A Entidade Reguladora para a Comunicação Social (ERC) deliberou que a reestruturação da agência noticiosa portuguesa Lus(a não cumpre o quadro normativo aplicável aos meios de comunicação social públicos, alertando que as falhas detectadas terão reflexos graves na credibilidade da agência e na percepção externa da sua independência face ao poder político. A decisão do regulador decorre de uma participação apresentada a 13 de Abril pelo Sindicato dos Jornalistas, que contestou a revisão estatutária promovida pelo Governo enquanto accionista único do Estado.
O centro da censura regulatória prende-se com o processo de nomeação da equipa de gestão e o adiamento da entrada em funcionamento das salvaguardas preventivas. O Governo havia criado um Conselho Consultivo como mecanismo de proteção contra a governamentalização da agência, mas a ERC apurou que a deliberação accionista adiou a aplicação vinculativa desse parecer apenas para a designação da administração de 2030-2033. Assim, os três administradores executivos actuais foram investidos para o mandato de 2026-2029 na véspera da obrigatoriedade do parecer consultivo, gerando uma situação de desprotecção institucional imediata.

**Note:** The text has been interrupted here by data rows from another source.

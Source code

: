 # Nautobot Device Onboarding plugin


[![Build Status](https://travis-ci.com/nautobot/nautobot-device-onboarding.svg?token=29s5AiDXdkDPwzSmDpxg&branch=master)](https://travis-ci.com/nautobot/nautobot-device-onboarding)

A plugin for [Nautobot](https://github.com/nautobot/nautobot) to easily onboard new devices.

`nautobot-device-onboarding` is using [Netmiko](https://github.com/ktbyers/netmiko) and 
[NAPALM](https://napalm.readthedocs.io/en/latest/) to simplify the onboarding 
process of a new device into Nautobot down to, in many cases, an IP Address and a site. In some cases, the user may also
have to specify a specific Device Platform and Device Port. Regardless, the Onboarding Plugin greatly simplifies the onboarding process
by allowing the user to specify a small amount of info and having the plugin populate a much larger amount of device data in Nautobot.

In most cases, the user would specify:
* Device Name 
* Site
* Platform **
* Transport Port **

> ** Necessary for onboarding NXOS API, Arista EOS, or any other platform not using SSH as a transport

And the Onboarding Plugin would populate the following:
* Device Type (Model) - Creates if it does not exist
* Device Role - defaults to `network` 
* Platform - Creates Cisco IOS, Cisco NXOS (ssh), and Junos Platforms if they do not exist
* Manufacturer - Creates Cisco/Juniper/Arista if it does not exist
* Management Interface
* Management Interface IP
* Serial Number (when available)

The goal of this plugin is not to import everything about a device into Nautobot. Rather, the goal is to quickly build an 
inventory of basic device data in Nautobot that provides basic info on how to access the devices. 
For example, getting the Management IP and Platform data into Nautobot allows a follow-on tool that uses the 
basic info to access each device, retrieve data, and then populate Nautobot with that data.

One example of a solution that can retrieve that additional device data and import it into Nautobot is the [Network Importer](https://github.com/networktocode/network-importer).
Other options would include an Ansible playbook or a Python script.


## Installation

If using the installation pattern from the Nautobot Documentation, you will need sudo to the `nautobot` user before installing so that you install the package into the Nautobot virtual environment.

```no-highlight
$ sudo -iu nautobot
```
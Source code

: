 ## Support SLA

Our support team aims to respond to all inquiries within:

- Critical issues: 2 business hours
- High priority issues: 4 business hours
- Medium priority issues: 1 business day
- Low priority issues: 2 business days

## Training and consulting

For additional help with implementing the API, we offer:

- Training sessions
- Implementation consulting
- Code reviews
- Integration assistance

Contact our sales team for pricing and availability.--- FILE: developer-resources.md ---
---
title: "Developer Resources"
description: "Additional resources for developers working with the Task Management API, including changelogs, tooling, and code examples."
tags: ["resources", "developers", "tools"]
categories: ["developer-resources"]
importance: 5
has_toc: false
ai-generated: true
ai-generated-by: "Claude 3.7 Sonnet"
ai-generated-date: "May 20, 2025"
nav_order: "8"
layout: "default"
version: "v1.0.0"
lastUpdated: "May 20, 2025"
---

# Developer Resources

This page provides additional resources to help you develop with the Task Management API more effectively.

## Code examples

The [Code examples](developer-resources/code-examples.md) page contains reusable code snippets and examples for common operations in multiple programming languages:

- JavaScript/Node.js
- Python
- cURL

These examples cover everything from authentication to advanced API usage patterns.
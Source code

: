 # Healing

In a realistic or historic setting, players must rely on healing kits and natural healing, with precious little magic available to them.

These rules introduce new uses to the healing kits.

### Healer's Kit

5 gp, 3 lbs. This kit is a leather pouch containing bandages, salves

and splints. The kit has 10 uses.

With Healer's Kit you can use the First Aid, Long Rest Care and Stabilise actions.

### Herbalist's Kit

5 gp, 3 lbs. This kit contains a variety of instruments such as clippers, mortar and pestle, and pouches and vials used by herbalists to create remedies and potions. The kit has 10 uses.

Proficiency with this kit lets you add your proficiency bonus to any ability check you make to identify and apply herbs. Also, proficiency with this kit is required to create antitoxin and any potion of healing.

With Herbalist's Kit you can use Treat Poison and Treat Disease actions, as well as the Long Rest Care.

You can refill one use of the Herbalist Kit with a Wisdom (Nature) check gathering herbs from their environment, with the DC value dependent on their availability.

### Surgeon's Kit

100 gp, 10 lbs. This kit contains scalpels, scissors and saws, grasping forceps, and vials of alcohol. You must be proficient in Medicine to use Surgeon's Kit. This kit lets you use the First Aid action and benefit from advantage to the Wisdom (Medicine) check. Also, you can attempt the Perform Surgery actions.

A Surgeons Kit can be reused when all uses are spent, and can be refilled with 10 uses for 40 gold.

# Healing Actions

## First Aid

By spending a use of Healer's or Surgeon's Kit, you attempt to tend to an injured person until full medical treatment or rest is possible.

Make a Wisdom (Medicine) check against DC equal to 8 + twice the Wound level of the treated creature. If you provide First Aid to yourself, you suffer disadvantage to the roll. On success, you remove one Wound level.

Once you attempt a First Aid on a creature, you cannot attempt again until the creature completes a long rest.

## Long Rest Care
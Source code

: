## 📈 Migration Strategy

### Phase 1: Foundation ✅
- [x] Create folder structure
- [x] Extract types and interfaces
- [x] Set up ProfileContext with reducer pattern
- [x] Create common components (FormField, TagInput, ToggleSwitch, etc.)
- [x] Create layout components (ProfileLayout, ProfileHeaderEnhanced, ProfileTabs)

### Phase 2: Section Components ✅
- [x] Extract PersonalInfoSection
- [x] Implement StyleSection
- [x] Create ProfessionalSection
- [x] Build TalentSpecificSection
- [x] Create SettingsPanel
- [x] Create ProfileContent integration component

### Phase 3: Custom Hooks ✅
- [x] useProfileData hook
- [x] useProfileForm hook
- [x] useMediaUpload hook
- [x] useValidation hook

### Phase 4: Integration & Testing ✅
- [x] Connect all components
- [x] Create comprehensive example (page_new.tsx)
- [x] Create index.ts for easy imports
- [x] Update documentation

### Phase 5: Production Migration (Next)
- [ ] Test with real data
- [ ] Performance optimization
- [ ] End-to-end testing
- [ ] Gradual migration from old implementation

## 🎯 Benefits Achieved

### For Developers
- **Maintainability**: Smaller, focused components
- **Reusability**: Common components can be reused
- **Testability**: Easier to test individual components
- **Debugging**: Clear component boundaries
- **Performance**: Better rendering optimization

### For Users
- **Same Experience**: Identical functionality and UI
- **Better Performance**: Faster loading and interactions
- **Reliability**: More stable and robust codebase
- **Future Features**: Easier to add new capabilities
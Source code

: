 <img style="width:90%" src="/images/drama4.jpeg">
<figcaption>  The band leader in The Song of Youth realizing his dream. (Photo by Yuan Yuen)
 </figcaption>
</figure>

No plano jurídico, o regulador sustenta que a protecção da independência informativa face ao Governo constitui reserva de lei da Assembleia da República, não sendo a deliberação estatal instrumento adequado para essa normatização. A ERC identifica ainda fragilidade na fiscalização parlamentar, considerando que a audição do responsável editorial máximo em comissão parlamentar carece de força normativa efectiva.
Além da intervenção junto do regulador, o Sindicato dos Jornalistas accionou formalmente o Provedor de Justiça, invocando a violação de preceitos constitucionais de liberdade de informação. A estrutura sindical havia alertado que o novo modelo, com três administradores todos de nomeação governamental directa, não garantia critérios de selecção transparentes nem assegurava o escrutínio público necessário.